(Dataset records)
==========
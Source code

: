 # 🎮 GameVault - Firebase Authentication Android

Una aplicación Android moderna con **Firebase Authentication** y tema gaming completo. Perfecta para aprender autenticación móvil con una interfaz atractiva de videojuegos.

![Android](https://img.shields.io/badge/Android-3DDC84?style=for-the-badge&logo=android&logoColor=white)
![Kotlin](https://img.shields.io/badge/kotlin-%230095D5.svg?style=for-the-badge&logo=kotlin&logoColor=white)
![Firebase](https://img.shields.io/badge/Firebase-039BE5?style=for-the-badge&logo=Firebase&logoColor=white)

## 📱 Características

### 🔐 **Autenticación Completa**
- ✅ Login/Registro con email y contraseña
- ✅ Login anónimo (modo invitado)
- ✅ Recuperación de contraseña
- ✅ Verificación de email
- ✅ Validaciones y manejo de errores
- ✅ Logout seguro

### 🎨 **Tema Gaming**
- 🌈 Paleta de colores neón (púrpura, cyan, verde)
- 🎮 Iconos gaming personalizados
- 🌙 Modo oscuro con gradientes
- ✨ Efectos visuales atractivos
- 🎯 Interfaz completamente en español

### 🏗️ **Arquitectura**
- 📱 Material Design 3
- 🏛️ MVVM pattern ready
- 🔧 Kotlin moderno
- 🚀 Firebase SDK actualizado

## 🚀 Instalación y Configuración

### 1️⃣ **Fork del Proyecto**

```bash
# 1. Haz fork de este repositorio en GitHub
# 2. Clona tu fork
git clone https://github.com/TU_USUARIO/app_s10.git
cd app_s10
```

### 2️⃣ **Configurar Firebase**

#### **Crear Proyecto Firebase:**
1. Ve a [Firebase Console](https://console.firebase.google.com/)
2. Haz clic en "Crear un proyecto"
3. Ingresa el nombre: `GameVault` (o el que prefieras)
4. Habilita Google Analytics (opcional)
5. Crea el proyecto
==========
■ What the task asks ■
In the data above, start at the line that has "- 🎮 Iconos gaming personalizados", stop after the line that has "1. Ve a [Firebase", and print every line in between exactly as it stands.

■ Exercise solution ■
- 🎮 Iconos gaming personalizados
- 🌙 Modo oscuro con gradientes
- ✨ Efectos visuales atractivos
- 🎯 Interfaz completamente en español

### 🏗️ **Arquitectura**
- 📱 Material Design 3
- 🏛️ MVVM pattern ready
- 🔧 Kotlin moderno
- 🚀 Firebase SDK actualizado

## 🚀 Instalación y Configuración

### 1️⃣ **Fork del Proyecto**

```bash
# 1. Haz fork de este repositorio en GitHub
# 2. Clona tu fork
git clone https://github.com/TU_USUARIO/app_s10.git
cd app_s10
```

### 2️⃣ **Configurar Firebase**

#### **Crear Proyecto Firebase:**
1. Ve a [Firebase Console](https://console.firebase.google.com/)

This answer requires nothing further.